BEGIN Supplied data
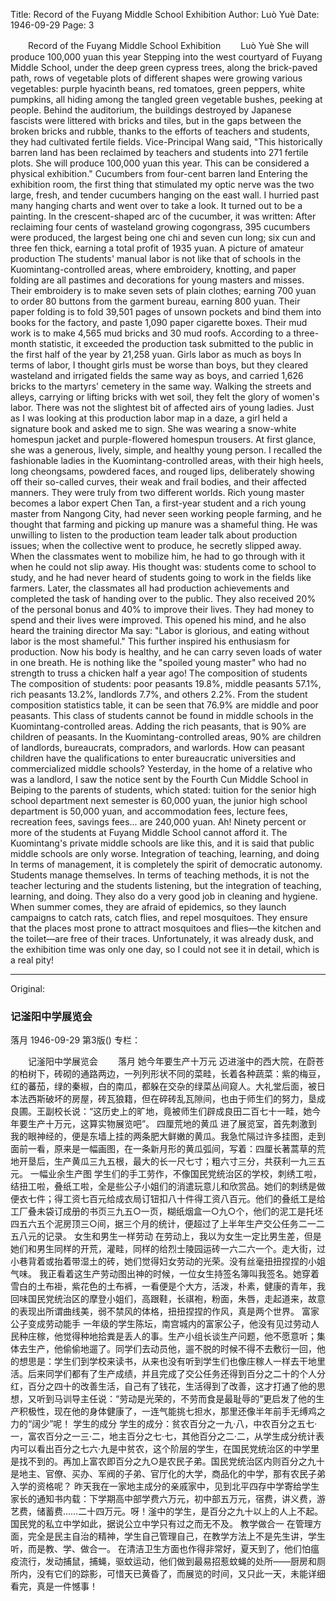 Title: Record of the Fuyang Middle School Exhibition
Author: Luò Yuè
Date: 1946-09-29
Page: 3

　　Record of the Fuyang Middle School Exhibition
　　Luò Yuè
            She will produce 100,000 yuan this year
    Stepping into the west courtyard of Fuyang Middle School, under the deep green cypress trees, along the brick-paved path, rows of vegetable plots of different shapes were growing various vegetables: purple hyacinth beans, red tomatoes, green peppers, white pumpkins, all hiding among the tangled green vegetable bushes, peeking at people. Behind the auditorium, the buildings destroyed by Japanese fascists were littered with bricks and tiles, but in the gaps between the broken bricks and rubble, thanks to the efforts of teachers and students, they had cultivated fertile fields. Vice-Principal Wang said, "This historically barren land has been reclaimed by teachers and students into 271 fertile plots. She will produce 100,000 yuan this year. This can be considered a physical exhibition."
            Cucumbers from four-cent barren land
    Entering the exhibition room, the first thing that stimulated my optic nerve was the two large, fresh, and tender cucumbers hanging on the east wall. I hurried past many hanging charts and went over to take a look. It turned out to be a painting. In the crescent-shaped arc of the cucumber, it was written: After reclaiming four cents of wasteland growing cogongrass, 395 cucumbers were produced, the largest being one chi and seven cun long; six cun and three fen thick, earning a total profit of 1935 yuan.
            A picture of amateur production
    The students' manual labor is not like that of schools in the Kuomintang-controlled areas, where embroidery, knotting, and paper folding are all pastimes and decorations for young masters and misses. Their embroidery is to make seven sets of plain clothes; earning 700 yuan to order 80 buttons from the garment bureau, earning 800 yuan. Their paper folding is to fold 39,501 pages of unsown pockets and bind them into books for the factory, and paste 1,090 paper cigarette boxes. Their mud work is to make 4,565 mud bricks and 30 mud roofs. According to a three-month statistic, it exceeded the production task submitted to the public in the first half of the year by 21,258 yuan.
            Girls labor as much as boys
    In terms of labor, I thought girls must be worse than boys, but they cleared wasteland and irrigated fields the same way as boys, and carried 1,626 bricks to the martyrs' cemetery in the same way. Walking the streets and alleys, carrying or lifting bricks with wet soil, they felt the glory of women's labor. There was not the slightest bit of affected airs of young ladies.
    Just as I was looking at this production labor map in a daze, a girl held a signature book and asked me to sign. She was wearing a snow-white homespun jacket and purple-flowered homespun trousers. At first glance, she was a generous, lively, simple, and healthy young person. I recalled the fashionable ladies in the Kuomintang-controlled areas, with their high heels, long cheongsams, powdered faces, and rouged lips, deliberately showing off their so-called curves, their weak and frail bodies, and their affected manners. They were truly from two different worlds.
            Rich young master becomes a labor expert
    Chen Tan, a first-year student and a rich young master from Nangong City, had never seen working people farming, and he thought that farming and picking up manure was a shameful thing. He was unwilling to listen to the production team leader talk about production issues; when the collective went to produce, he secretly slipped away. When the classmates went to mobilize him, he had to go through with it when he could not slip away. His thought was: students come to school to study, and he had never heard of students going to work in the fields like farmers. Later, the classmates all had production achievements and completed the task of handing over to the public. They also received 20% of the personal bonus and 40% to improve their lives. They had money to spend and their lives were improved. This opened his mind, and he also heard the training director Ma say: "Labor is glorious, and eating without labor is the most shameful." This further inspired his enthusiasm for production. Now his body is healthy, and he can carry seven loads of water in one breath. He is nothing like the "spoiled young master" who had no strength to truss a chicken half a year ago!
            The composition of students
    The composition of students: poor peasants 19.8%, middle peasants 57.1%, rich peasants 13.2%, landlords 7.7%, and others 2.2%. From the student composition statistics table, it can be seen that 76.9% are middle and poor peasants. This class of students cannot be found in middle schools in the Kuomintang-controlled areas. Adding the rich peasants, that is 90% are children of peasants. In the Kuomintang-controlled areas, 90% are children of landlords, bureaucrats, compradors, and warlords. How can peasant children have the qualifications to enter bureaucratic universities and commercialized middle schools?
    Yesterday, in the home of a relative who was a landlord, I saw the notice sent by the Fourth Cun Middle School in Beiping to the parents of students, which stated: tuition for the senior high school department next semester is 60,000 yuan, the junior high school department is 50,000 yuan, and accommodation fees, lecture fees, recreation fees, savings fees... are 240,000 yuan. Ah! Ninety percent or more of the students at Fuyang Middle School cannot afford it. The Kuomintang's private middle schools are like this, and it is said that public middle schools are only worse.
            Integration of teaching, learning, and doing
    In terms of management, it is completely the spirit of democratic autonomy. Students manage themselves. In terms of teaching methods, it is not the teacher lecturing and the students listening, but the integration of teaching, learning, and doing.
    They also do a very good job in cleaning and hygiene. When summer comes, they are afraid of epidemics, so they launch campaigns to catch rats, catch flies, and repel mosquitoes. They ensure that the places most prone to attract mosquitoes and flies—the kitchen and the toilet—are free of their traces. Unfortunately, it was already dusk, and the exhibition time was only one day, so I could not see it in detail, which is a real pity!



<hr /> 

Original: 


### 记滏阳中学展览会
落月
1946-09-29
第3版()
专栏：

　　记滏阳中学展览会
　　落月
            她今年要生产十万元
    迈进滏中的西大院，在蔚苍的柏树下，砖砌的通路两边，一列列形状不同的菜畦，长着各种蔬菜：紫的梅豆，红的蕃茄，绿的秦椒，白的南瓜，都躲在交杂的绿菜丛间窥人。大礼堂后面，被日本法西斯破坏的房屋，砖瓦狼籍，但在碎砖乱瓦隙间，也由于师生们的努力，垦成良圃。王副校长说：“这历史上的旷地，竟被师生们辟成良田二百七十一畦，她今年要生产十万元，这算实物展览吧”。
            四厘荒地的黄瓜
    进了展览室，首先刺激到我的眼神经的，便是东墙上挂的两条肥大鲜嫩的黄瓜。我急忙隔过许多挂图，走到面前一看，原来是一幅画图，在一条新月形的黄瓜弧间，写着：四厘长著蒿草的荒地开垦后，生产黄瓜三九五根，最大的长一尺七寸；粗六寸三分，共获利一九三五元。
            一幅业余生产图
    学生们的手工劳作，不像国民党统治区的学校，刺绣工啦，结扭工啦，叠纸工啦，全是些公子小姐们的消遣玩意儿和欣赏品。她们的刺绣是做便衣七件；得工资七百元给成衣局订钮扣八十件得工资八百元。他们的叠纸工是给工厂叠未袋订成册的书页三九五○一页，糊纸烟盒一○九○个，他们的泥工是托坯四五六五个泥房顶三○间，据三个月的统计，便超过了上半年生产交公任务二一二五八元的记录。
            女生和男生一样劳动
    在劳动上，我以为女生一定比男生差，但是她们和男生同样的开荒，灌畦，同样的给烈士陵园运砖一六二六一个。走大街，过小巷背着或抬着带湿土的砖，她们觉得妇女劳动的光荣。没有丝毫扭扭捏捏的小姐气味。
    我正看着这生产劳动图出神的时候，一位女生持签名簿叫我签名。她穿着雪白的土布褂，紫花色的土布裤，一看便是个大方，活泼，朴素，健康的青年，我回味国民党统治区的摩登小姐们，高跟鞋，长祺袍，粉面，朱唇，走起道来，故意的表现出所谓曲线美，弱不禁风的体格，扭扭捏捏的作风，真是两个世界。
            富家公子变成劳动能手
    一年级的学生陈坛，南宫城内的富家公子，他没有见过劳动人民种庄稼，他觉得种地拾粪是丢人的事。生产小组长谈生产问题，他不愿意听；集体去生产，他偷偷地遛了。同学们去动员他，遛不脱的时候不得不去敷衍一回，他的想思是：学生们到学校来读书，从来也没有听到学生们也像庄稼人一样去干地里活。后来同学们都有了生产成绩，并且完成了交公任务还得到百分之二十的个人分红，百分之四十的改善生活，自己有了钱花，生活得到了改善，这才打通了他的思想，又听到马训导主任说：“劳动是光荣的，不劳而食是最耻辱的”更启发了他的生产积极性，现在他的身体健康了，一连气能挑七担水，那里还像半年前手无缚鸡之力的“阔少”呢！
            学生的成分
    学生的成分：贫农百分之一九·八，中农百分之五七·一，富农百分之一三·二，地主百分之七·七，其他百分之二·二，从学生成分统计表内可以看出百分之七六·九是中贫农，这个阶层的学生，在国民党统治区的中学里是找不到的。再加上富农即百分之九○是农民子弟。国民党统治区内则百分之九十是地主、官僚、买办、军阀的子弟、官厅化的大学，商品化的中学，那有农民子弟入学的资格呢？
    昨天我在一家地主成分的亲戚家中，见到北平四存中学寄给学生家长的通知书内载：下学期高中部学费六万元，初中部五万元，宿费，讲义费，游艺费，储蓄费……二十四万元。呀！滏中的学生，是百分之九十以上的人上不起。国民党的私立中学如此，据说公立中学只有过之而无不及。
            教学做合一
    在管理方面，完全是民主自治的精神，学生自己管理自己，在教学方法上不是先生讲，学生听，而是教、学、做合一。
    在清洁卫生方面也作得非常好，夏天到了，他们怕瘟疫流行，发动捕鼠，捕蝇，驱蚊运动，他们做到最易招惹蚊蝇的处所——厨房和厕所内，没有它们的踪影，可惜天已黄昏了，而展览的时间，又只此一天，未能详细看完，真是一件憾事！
END Supplied data
The problem — Copy each line above holding "over".

Task result —
    Entering the exhibition room, the first thing that stimulated my optic nerve was the two large, fresh, and tender cucumbers hanging on the east wall. I hurried past many hanging charts and went over to take a look. It turned out to be a painting. In the crescent-shaped arc of the cucumber, it was written: After reclaiming four cents of wasteland growing cogongrass, 395 cucumbers were produced, the largest being one chi and seven cun long; six cun and three fen thick, earning a total profit of 1935 yuan.
    Chen Tan, a first-year student and a rich young master from Nangong City, had never seen working people farming, and he thought that farming and picking up manure was a shameful thing. He was unwilling to listen to the production team leader talk about production issues; when the collective went to produce, he secretly slipped away. When the classmates went to mobilize him, he had to go through with it when he could not slip away. His thought was: students come to school to study, and he had never heard of students going to work in the fields like farmers. Later, the classmates all had production achievements and completed the task of handing over to the public. They also received 20% of the personal bonus and 40% to improve their lives. They had money to spend and their lives were improved. This opened his mind, and he also heard the training director Ma say: "Labor is glorious, and eating without labor is the most shameful." This further inspired his enthusiasm for production. Now his body is healthy, and he can carry seven loads of water in one breath. He is nothing like the "spoiled young master" who had no strength to truss a chicken half a year ago!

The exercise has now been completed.